[Dataset items]
▼
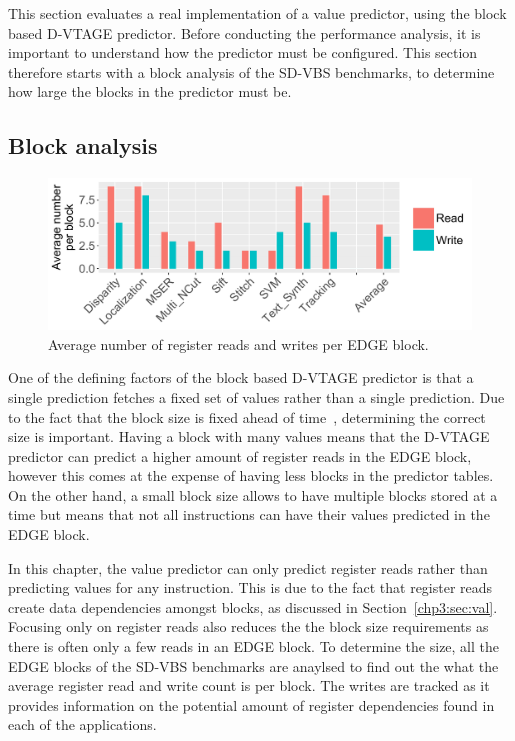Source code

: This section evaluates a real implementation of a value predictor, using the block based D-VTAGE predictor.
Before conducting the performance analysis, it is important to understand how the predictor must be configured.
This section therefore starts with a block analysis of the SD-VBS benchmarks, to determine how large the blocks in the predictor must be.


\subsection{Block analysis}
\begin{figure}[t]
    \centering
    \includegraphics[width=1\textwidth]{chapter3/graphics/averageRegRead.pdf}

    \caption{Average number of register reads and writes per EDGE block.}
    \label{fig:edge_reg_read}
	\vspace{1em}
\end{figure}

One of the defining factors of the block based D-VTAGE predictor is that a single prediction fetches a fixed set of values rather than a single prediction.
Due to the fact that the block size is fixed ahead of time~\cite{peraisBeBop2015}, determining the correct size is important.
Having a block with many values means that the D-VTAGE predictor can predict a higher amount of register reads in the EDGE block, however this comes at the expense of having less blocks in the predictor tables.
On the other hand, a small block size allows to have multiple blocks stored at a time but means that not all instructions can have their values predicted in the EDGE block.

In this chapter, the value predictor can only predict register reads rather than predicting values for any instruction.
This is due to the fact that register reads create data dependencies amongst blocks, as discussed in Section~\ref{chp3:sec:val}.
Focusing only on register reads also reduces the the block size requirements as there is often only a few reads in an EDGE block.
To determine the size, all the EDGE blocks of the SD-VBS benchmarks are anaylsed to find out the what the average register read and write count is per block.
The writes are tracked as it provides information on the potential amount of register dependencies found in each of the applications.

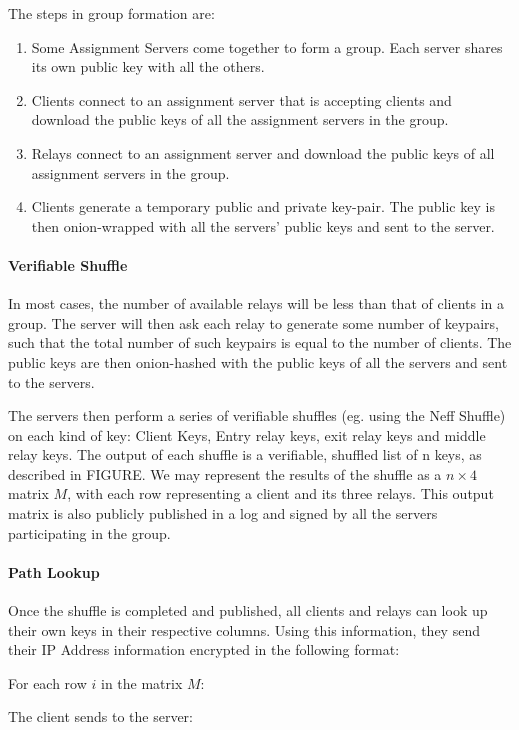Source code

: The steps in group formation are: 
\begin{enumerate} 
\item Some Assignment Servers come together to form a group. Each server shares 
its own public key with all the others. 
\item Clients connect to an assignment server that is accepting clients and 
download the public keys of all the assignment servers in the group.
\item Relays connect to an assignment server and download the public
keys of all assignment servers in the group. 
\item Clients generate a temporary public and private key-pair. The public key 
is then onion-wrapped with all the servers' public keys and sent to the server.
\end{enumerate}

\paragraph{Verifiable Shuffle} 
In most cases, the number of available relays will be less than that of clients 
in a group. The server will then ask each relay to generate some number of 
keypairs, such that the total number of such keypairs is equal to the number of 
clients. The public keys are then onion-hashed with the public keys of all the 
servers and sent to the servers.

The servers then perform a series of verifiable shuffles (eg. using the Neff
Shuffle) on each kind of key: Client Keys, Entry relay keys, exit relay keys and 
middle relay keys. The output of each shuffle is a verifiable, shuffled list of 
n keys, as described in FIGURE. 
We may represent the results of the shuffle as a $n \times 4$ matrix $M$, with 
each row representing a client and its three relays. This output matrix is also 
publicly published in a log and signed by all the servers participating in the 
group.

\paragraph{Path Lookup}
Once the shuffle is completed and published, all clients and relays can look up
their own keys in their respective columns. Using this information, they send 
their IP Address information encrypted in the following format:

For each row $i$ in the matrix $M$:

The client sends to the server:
▲
▼
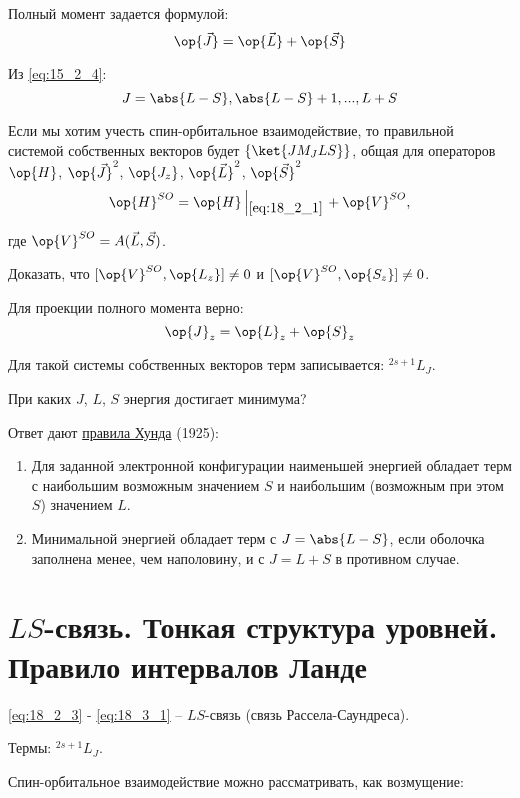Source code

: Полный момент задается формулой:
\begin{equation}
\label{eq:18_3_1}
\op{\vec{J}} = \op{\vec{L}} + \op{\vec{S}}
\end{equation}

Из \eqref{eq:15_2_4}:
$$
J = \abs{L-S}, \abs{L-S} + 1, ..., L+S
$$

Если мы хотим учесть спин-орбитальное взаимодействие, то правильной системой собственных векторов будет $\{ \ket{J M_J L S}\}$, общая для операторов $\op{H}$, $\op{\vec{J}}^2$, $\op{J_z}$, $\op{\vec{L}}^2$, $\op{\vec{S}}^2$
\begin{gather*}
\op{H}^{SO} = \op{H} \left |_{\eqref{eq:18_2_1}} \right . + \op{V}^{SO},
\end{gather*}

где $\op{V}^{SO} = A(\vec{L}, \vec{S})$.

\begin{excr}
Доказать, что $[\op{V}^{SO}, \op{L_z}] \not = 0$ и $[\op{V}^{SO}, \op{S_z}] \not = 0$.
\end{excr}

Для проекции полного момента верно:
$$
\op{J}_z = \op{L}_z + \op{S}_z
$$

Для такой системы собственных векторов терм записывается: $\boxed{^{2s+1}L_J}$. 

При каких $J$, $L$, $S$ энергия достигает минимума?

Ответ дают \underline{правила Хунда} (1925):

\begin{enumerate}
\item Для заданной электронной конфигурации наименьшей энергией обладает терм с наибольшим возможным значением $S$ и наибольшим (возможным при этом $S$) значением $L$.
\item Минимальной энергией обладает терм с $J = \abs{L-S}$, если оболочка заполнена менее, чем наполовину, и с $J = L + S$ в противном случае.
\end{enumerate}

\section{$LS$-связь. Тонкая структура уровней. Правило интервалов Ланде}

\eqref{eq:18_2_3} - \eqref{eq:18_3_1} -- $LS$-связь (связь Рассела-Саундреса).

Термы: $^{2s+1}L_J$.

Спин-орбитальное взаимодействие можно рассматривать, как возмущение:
▲
Identify the lines above that contain the word "blocks", then copy them.

This section therefore starts with a block analysis of the SD-VBS benchmarks, to determine how large the blocks in the predictor must be.
Having a block with many values means that the D-VTAGE predictor can predict a higher amount of register reads in the EDGE block, however this comes at the expense of having less blocks in the predictor tables.
On the other hand, a small block size allows to have multiple blocks stored at a time but means that not all instructions can have their values predicted in the EDGE block.
This is due to the fact that register reads create data dependencies amongst blocks, as discussed in Section~\ref{chp3:sec:val}.
To determine the size, all the EDGE blocks of the SD-VBS benchmarks are anaylsed to find out the what the average register read and write count is per block.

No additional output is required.